Ringforts, known in Irish as raths, were the most common form of enclosed settlement in early medieval Ireland, typically consisting of a circular bank and ditch surrounding a farmstead or dwelling. The example at Ballygoghlan was recorded on the Ordnance Survey six-inch map of 1841 as an embanked circular enclosure with a diameter of approximately 35 metres, a fairly typical size for a rural rath. By the time Denis Power compiled the site record, uploaded in August 2011, the monument had been levelled. Careful survey work, however, revealed that a faint circular outline survives, measuring roughly 29 metres north to south and 31.6 metres east to west. A low scarped edge, around 0.2 metres high and a metre wide, traces the perimeter, while the external fosse, about 3 metres wide, and an outer bank, approximately 4 metres wide and similarly low, remain just barely legible in the topography.

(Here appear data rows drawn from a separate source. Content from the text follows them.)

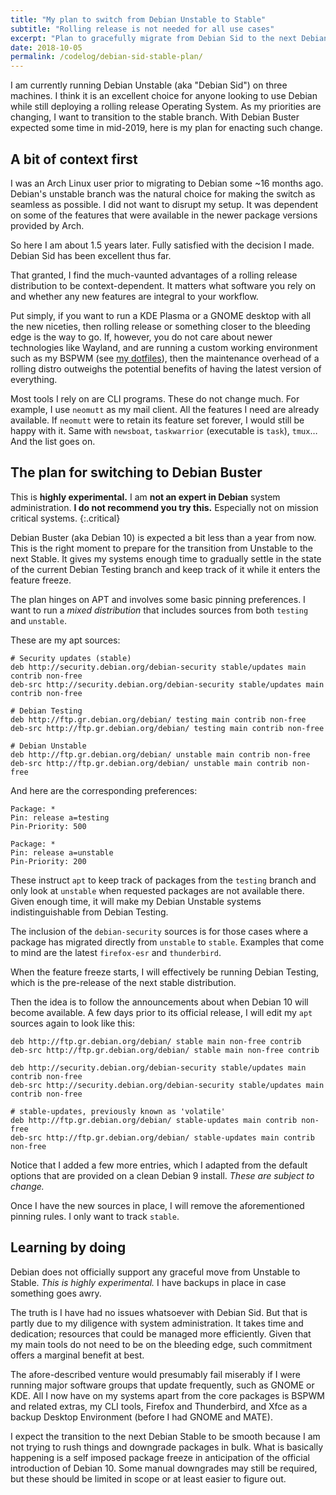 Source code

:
 ```yaml
---
title: "My plan to switch from Debian Unstable to Stable"
subtitle: "Rolling release is not needed for all use cases"
excerpt: "Plan to gracefully migrate from Debian Sid to the next Debian Stable. Use APT sources and preferences. Run a system that is not bleeding edge."
date: 2018-10-05
permalink: /codelog/debian-sid-stable-plan/
---
```

I am currently running Debian Unstable (aka "Debian Sid") on three
machines.  I think it is an excellent choice for anyone looking to use
Debian while still deploying a rolling release Operating System.  As my
priorities are changing, I want to transition to the stable branch.
With Debian Buster expected some time in mid-2019, here is my plan for
enacting such change.

## A bit of context first

I was an Arch Linux user prior to migrating to Debian some ~16 months
ago.  Debian's unstable branch was the natural choice for making the
switch as seamless as possible.  I did not want to disrupt my setup.  It
was dependent on some of the features that were available in the newer
package versions provided by Arch.

So here I am about 1.5 years later.  Fully satisfied with the decision I
made.  Debian Sid has been excellent thus far.

That granted, I find the much-vaunted advantages of a rolling release
distribution to be context-dependent.  It matters what software you rely
on and whether any new features are integral to your workflow.

Put simply, if you want to run a KDE Plasma or a GNOME desktop with all
the new niceties, then rolling release or something closer to the
bleeding edge is the way to go.  If, however, you do not care about
newer technologies like Wayland, and are running a custom working
environment such as my BSPWM (see [my
dotfiles](https://gitlab.com/protesilaos/dotfiles)), then the
maintenance overhead of a rolling distro outweighs the potential
benefits of having the latest version of everything.

Most tools I rely on are CLI programs.  These do not change much.  For
example, I use `neomutt` as my mail client.  All the features I need are
already available.  If `neomutt` were to retain its feature set forever,
I would still be happy with it.  Same with `newsboat`, `taskwarrior`
(executable is `task`), `tmux`…  And the list goes on.

## The plan for switching to Debian Buster

This is **highly experimental.**   I am **not an expert in Debian**
system administration.  **I do not recommend you try this.** Especially
not on mission critical systems.
{:.critical}

Debian Buster (aka Debian 10) is expected a bit less than a year from
now.  This is the right moment to prepare for the transition from
Unstable to the next Stable.  It gives my systems enough time to
gradually settle in the state of the current Debian Testing branch and
keep track of it while it enters the feature freeze.

The plan hinges on APT and involves some basic pinning preferences.  I
want to run a *mixed distribution* that includes sources from both
`testing` and `unstable`. 

These are my apt sources:

    # Security updates (stable)
    deb http://security.debian.org/debian-security stable/updates main contrib non-free
    deb-src http://security.debian.org/debian-security stable/updates main contrib non-free

    # Debian Testing
    deb http://ftp.gr.debian.org/debian/ testing main contrib non-free
    deb-src http://ftp.gr.debian.org/debian/ testing main contrib non-free

    # Debian Unstable
    deb http://ftp.gr.debian.org/debian/ unstable main contrib non-free
    deb-src http://ftp.gr.debian.org/debian/ unstable main contrib non-free

And here are the corresponding preferences: 

	Package: *
	Pin: release a=testing
	Pin-Priority: 500

	Package: *
	Pin: release a=unstable
	Pin-Priority: 200

These instruct `apt` to keep track of packages from the `testing` branch
and only look at `unstable` when requested packages are not available
there.  Given enough time, it will make my Debian Unstable systems
indistinguishable from Debian Testing.

The inclusion of the `debian-security` sources is for those cases where
a package has migrated directly from `unstable` to `stable`.  Examples
that come to mind are the latest `firefox-esr` and `thunderbird`.

When the feature freeze starts, I will effectively be running Debian
Testing, which is the pre-release of the next stable distribution.

Then the idea is to follow the announcements about when Debian 10 will
become available.  A few days prior to its official release, I will edit
my `apt` sources again to look like this:

    deb http://ftp.gr.debian.org/debian/ stable main non-free contrib
    deb-src http://ftp.gr.debian.org/debian/ stable main non-free contrib

    deb http://security.debian.org/debian-security stable/updates main contrib non-free
    deb-src http://security.debian.org/debian-security stable/updates main contrib non-free

    # stable-updates, previously known as 'volatile'
    deb http://ftp.gr.debian.org/debian/ stable-updates main contrib non-free
    deb-src http://ftp.gr.debian.org/debian/ stable-updates main contrib non-free

Notice that I added a few more entries, which I adapted from the default
options that are provided on a clean Debian 9 install.  *These are
subject to change.*

Once I have the new sources in place, I will remove the aforementioned
pinning rules.  I only want to track `stable`.

## Learning by doing

Debian does not officially support any graceful move from Unstable to
Stable.  *This is highly experimental.*  I have backups in place in case
something goes awry.

The truth is I have had no issues whatsoever with Debian Sid.  But that
is partly due to my diligence with system administration.  It takes time
and dedication; resources that could be managed more efficiently.  Given
that my main tools do not need to be on the bleeding edge, such
commitment offers a marginal benefit at best.

The afore-described venture would presumably fail miserably if I were
running major software groups that update frequently, such as GNOME or
KDE.  All I now have on my systems apart from the core packages is BSPWM
and related extras, my CLI tools, Firefox and Thunderbird, and Xfce as a
backup Desktop Environment (before I had GNOME and MATE).

I expect the transition to the next Debian Stable to be smooth because I
am not trying to rush things and downgrade packages in bulk.  What is
basically happening is a self imposed package freeze in anticipation of
the official introduction of Debian 10.  Some manual downgrades may
still be required, but these should be limited in scope or at least
easier to figure out.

For anyone inclined to look for it, the site sits in ordinary farmland and offers none of the drama of a well-preserved monument. What it rewards instead is patience and a willingness to read the landscape slowly. The contrast in grass colour along the line of the fosse is most likely to be visible in dry summer conditions, when variations in soil moisture become apparent from a distance. There is no public facility or marker here, and access would depend on the landowner's permission, as with most field monuments in private agricultural use in Ireland. The 1841 OS map, now freely available through historical map viewers online, gives a useful sense of what the original enclosure looked like before the ground was smoothed over.